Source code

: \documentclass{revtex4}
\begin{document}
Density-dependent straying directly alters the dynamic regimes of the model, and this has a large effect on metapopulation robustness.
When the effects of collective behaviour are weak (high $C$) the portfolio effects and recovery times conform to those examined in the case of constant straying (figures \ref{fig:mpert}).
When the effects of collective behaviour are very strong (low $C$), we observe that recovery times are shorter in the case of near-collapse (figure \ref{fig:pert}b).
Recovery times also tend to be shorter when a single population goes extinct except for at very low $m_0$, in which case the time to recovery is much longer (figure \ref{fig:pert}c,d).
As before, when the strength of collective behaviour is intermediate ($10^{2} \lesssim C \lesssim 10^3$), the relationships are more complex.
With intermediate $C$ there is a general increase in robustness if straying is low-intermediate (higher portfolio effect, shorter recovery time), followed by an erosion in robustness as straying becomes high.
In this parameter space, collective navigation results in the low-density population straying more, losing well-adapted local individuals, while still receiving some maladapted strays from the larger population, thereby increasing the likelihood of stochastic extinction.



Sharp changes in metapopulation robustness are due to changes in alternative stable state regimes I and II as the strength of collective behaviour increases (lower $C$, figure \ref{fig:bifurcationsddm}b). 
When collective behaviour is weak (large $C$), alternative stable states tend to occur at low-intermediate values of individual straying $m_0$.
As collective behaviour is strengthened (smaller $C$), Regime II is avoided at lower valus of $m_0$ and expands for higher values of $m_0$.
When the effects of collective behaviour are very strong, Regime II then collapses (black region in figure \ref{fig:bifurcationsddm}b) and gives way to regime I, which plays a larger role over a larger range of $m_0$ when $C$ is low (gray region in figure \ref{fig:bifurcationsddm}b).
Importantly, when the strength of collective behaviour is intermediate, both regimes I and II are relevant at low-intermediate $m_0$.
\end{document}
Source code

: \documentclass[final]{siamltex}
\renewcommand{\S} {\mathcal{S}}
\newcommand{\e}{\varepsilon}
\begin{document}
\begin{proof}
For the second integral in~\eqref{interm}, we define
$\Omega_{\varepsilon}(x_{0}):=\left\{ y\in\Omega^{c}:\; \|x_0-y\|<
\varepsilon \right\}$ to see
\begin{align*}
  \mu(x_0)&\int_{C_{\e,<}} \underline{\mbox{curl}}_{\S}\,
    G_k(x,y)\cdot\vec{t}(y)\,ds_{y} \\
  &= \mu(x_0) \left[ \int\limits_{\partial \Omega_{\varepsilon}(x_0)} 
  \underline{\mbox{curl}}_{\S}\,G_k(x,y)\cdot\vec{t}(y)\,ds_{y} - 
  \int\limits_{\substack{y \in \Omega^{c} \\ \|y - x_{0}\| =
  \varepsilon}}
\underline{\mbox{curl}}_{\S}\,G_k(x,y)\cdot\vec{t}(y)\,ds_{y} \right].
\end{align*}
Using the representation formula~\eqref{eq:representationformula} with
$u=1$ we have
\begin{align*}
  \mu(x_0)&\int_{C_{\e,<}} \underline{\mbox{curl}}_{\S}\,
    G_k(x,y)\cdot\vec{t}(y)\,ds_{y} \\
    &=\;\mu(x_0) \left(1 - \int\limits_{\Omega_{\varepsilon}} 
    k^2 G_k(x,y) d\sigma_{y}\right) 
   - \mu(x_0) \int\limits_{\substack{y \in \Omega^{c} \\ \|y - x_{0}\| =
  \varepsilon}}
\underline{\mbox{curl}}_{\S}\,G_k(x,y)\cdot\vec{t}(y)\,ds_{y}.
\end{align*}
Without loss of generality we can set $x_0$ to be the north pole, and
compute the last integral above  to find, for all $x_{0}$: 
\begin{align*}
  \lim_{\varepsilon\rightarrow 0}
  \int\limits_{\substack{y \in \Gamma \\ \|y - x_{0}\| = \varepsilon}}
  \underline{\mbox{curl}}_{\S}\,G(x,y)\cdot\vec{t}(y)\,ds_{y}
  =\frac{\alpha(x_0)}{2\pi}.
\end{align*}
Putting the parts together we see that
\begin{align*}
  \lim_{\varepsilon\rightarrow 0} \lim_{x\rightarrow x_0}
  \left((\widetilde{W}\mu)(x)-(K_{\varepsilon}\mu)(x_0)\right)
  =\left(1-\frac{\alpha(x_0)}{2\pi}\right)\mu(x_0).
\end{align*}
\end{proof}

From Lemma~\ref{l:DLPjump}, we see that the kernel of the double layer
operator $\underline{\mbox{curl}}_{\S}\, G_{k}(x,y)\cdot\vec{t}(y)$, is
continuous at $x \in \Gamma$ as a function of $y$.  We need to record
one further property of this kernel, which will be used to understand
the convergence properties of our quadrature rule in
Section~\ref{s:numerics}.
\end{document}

___

_YOUR ASSIGNMENT_
Once more, write out the records in full, exactly as they appear.

_WRITTEN RESPONSE_
Source code

: \documentclass{revtex4}
\begin{document}
Density-dependent straying directly alters the dynamic regimes of the model, and this has a large effect on metapopulation robustness.
When the effects of collective behaviour are weak (high $C$) the portfolio effects and recovery times conform to those examined in the case of constant straying (figures \ref{fig:mpert}).
When the effects of collective behaviour are very strong (low $C$), we observe that recovery times are shorter in the case of near-collapse (figure \ref{fig:pert}b).
Recovery times also tend to be shorter when a single population goes extinct except for at very low $m_0$, in which case the time to recovery is much longer (figure \ref{fig:pert}c,d).
As before, when the strength of collective behaviour is intermediate ($10^{2} \lesssim C \lesssim 10^3$), the relationships are more complex.
With intermediate $C$ there is a general increase in robustness if straying is low-intermediate (higher portfolio effect, shorter recovery time), followed by an erosion in robustness as straying becomes high.
In this parameter space, collective navigation results in the low-density population straying more, losing well-adapted local individuals, while still receiving some maladapted strays from the larger population, thereby increasing the likelihood of stochastic extinction.



Sharp changes in metapopulation robustness are due to changes in alternative stable state regimes I and II as the strength of collective behaviour increases (lower $C$, figure \ref{fig:bifurcationsddm}b). 
When collective behaviour is weak (large $C$), alternative stable states tend to occur at low-intermediate values of individual straying $m_0$.
As collective behaviour is strengthened (smaller $C$), Regime II is avoided at lower valus of $m_0$ and expands for higher values of $m_0$.
When the effects of collective behaviour are very strong, Regime II then collapses (black region in figure \ref{fig:bifurcationsddm}b) and gives way to regime I, which plays a larger role over a larger range of $m_0$ when $C$ is low (gray region in figure \ref{fig:bifurcationsddm}b).
Importantly, when the strength of collective behaviour is intermediate, both regimes I and II are relevant at low-intermediate $m_0$.
\end{document}
Source code

: \documentclass[final]{siamltex}
\renewcommand{\S} {\mathcal{S}}
\newcommand{\e}{\varepsilon}
\begin{document}
\begin{proof}
For the second integral in~\eqref{interm}, we define
$\Omega_{\varepsilon}(x_{0}):=\left\{ y\in\Omega^{c}:\; \|x_0-y\|<
\varepsilon \right\}$ to see
\begin{align*}
  \mu(x_0)&\int_{C_{\e,<}} \underline{\mbox{curl}}_{\S}\,
    G_k(x,y)\cdot\vec{t}(y)\,ds_{y} \\
  &= \mu(x_0) \left[ \int\limits_{\partial \Omega_{\varepsilon}(x_0)} 
  \underline{\mbox{curl}}_{\S}\,G_k(x,y)\cdot\vec{t}(y)\,ds_{y} - 
  \int\limits_{\substack{y \in \Omega^{c} \\ \|y - x_{0}\| =
  \varepsilon}}
\underline{\mbox{curl}}_{\S}\,G_k(x,y)\cdot\vec{t}(y)\,ds_{y} \right].
\end{align*}
Using the representation formula~\eqref{eq:representationformula} with
$u=1$ we have
\begin{align*}
  \mu(x_0)&\int_{C_{\e,<}} \underline{\mbox{curl}}_{\S}\,
    G_k(x,y)\cdot\vec{t}(y)\,ds_{y} \\
    &=\;\mu(x_0) \left(1 - \int\limits_{\Omega_{\varepsilon}} 
    k^2 G_k(x,y) d\sigma_{y}\right) 
   - \mu(x_0) \int\limits_{\substack{y \in \Omega^{c} \\ \|y - x_{0}\| =
  \varepsilon}}
\underline{\mbox{curl}}_{\S}\,G_k(x,y)\cdot\vec{t}(y)\,ds_{y}.
\end{align*}
Without loss of generality we can set $x_0$ to be the north pole, and
compute the last integral above  to find, for all $x_{0}$: 
\begin{align*}
  \lim_{\varepsilon\rightarrow 0}
  \int\limits_{\substack{y \in \Gamma \\ \|y - x_{0}\| = \varepsilon}}
  \underline{\mbox{curl}}_{\S}\,G(x,y)\cdot\vec{t}(y)\,ds_{y}
  =\frac{\alpha(x_0)}{2\pi}.
\end{align*}
Putting the parts together we see that
\begin{align*}
  \lim_{\varepsilon\rightarrow 0} \lim_{x\rightarrow x_0}
  \left((\widetilde{W}\mu)(x)-(K_{\varepsilon}\mu)(x_0)\right)
  =\left(1-\frac{\alpha(x_0)}{2\pi}\right)\mu(x_0).
\end{align*}
\end{proof}

From Lemma~\ref{l:DLPjump}, we see that the kernel of the double layer
operator $\underline{\mbox{curl}}_{\S}\, G_{k}(x,y)\cdot\vec{t}(y)$, is
continuous at $x \in \Gamma$ as a function of $y$.  We need to record
one further property of this kernel, which will be used to understand
the convergence properties of our quadrature rule in
Section~\ref{s:numerics}.
\end{document}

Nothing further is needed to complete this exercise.